Por fim, abriu a agenda — a verdadeira, com páginas que cheiravam a papel e promessas — e atualizou-a, linha a linha:
“AGENDA ATUALIZADA
08:00 — Rever resultados de análises (prioridade: senhora Fátima).
09:30 — Consulta de seguimento (Miguel): plano de asma + ensinar sinais de alerta.
11:00 — Reunião com enfermeiro Rui: reforçar circuito de urgências e educação para a saúde.
14:30 — Visita à escola: conversar sobre prevenção, vacinas e respeito pela diferença.
16:30 — Espaço ‘Perguntas sem medo': abrir 20 min para adolescentes (sono, stress, alimentação).
18:00 — Atualizar caderno azul: o que funcionou, o que melhorar.”
Leonor fechou a agenda com um toque leve, como quem tapa uma criança com o cobertor.
Lá fora, a noite começava a estender o seu manto.
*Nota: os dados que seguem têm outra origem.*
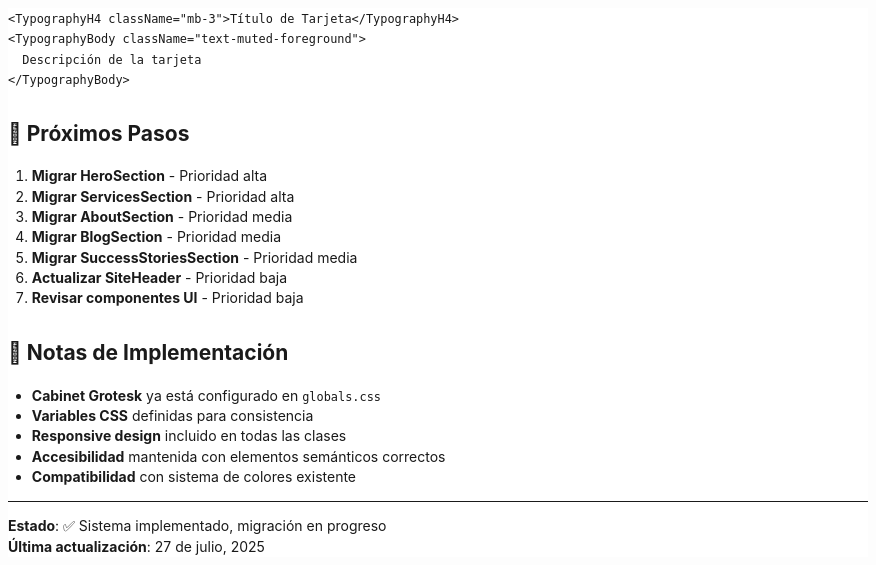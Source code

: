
 ```tsx
<TypographyH4 className="mb-3">Título de Tarjeta</TypographyH4>
<TypographyBody className="text-muted-foreground">
  Descripción de la tarjeta
</TypographyBody>
```

## 🚀 Próximos Pasos

1. **Migrar HeroSection** - Prioridad alta
2. **Migrar ServicesSection** - Prioridad alta  
3. **Migrar AboutSection** - Prioridad media
4. **Migrar BlogSection** - Prioridad media
5. **Migrar SuccessStoriesSection** - Prioridad media
6. **Actualizar SiteHeader** - Prioridad baja
7. **Revisar componentes UI** - Prioridad baja

## 📝 Notas de Implementación

- **Cabinet Grotesk** ya está configurado en `globals.css`
- **Variables CSS** definidas para consistencia
- **Responsive design** incluido en todas las clases
- **Accesibilidad** mantenida con elementos semánticos correctos
- **Compatibilidad** con sistema de colores existente

---

**Estado**: ✅ Sistema implementado, migración en progreso  
**Última actualización**: 27 de julio, 2025
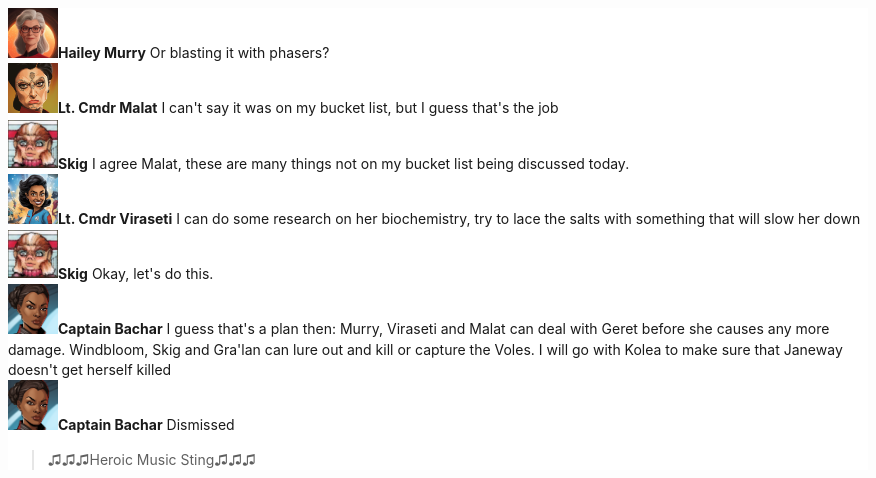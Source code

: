 <img src="../images/auto/Hailey_Murry.png" alt="Hailey Murry" width="50" height="50">**Hailey Murry** Or blasting it with phasers?<br />
<img src="../images/auto/Malat.png" alt="Lt. Cmdr Malat" width="50" height="50">**Lt. Cmdr Malat** I can't say it was on my bucket list, but I guess that's the job<br />
<img src="../images/auto/Skig.png" alt="Skig" width="50" height="50">**Skig** I agree Malat, these are many things not on my bucket list being discussed today.<br />
<img src="../images/auto/Viraseti.png" alt="Lt. Cmdr Viraseti" width="50" height="50">**Lt. Cmdr Viraseti** I can do some research on her biochemistry, try to lace the salts with something that will slow her down<br />
<img src="../images/auto/Skig.png" alt="Skig" width="50" height="50">**Skig** Okay, let's do this.<br />
<img src="../images/auto/Bachar.png" alt="Captain Bachar" width="50" height="50">**Captain Bachar** I guess that's a plan then: Murry, Viraseti and Malat can deal with Geret before she causes any more damage. Windbloom, Skig and Gra'lan can lure out and kill or capture the Voles. I will go with Kolea to make sure that Janeway doesn't get herself killed<br />
<img src="../images/auto/Bachar.png" alt="Captain Bachar" width="50" height="50">**Captain Bachar** Dismissed<br />
>♫♫♫Heroic Music Sting♫♫♫<br />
Dentro do centro de saúde, a doutora Leonor apagou a luz do gabinete, mas deixou acesa uma pequena luminária no corredor.
— Para quem chegar com medo — murmurou.
E foi para casa com o caderno azul na mala, cheia de perguntas felizes, sabendo que, no dia seguinte, haveria novos mistérios — e novas explicações para tornar o mundo um pouco menos assustador e muito mais compreensível.